Composite stuffs are made up of two or more stuffs holding different chemical and physical belongingss which are separate and distinguishable in a macroscopic degree within the finished construction. Composite stuffs are extensively used in the industry of aerospace constructions and attempt is being put for the development of smart and intelligent constructions. A batch of research is traveling on this proficient development particularly in the field of wellness monitoring, quiver and control of flexible constructions utilizing detectors and actuators arrangement in the host construction. Composite stuffs being light weight construction has low internal damping and higher flexibleness and are susceptible to big quiver holding big decay clip. These construction require suited integrating of active control for better public presentation under operation.Piezoelectric stuffs which has flexible construction can move as detectors and actuators and it can supply self-monitoring and self-controlling capablenesss to these constructions. In many practical conditions, these construction experiences mechanical burden which are needed to be controlled for mechanical responses. Detectors, actuators and a accountant are required for this type of quiver control. The design procedure of this sort of system has three chief stages of structural design, optimum arrangement of detectors and actuators and design of accountants. A complete tool for the electro-mechanical analysis of such construction is necessary to work out such job and control strategy is required for control.
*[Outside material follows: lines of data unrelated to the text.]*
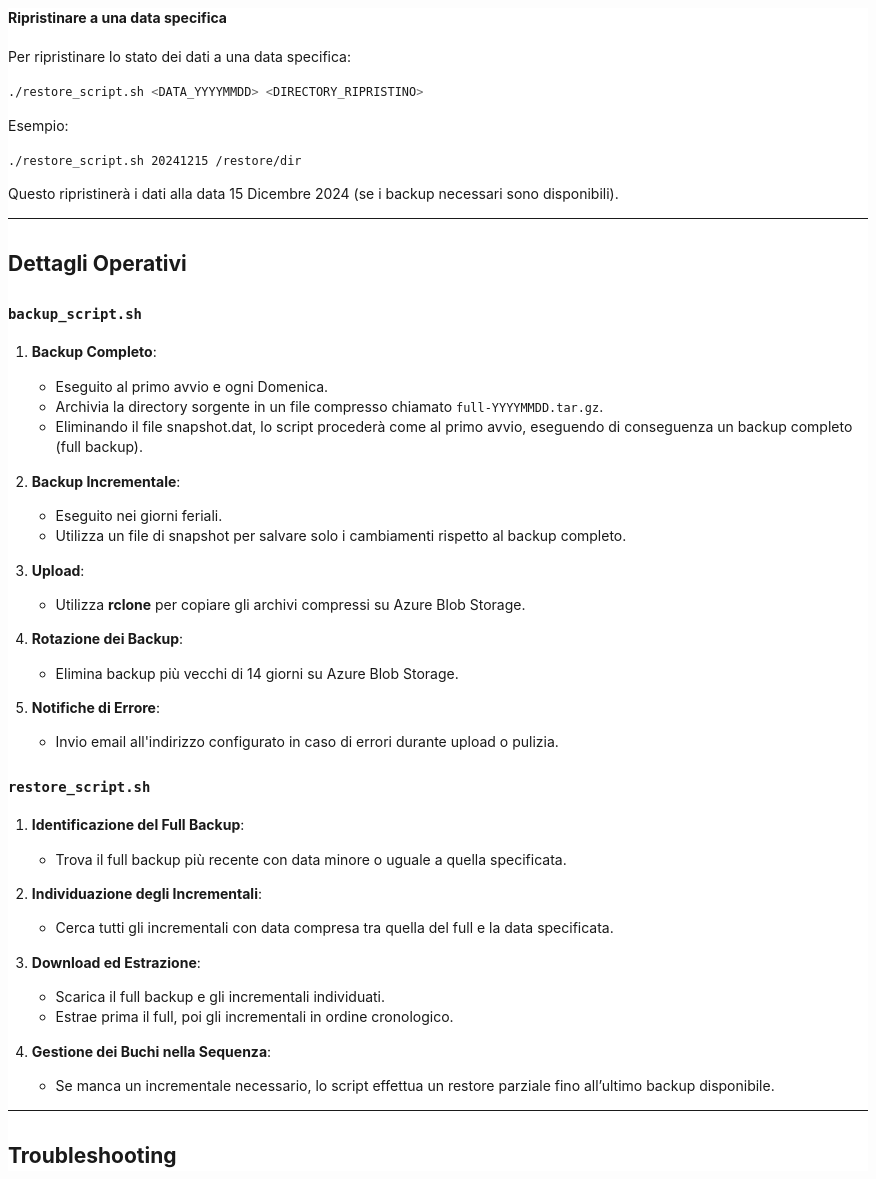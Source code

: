#### Ripristinare a una data specifica

Per ripristinare lo stato dei dati a una data specifica:
```bash
./restore_script.sh <DATA_YYYYMMDD> <DIRECTORY_RIPRISTINO>
```
Esempio:
```bash
./restore_script.sh 20241215 /restore/dir
```
Questo ripristinerà i dati alla data 15 Dicembre 2024 (se i backup necessari sono disponibili).

---

## Dettagli Operativi

### `backup_script.sh`

1. **Backup Completo**:
   - Eseguito al primo avvio e ogni Domenica.
   - Archivia la directory sorgente in un file compresso chiamato `full-YYYYMMDD.tar.gz`.
   - Eliminando il file snapshot.dat, lo script procederà come al primo avvio, eseguendo di conseguenza un backup completo (full backup).

2. **Backup Incrementale**:
   - Eseguito nei giorni feriali.
   - Utilizza un file di snapshot per salvare solo i cambiamenti rispetto al backup completo.

3. **Upload**:
   - Utilizza **rclone** per copiare gli archivi compressi su Azure Blob Storage.

4. **Rotazione dei Backup**:
   - Elimina backup più vecchi di 14 giorni su Azure Blob Storage.

5. **Notifiche di Errore**:
   - Invio email all'indirizzo configurato in caso di errori durante upload o pulizia.

### `restore_script.sh`

1. **Identificazione del Full Backup**:
   - Trova il full backup più recente con data minore o uguale a quella specificata.

2. **Individuazione degli Incrementali**:
   - Cerca tutti gli incrementali con data compresa tra quella del full e la data specificata.

3. **Download ed Estrazione**:
   - Scarica il full backup e gli incrementali individuati.
   - Estrae prima il full, poi gli incrementali in ordine cronologico.

4. **Gestione dei Buchi nella Sequenza**:
   - Se manca un incrementale necessario, lo script effettua un restore parziale fino all’ultimo backup disponibile.

---

## Troubleshooting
Functionally Graded Materials ( FGM ) , is characterized by changing the composing and construction in volume in such a manner that the local stuff belongingss of the stuff is achieved. By rating the stuff belongingss the consequence of emphasiss on the complexs due to sudden alterations in the stuff belongingss can be minimized. The FGM has many utilizations in these industrial universe. Aircraft and aerospace industry and computing machine circuit industry are much interested in this stuffs as it can defy high thermic emphasiss. This is done by utilizing a ceramic bed with a metallic bed. The ceramics material provide heat and caustic opposition and the metal provides strength and stamina.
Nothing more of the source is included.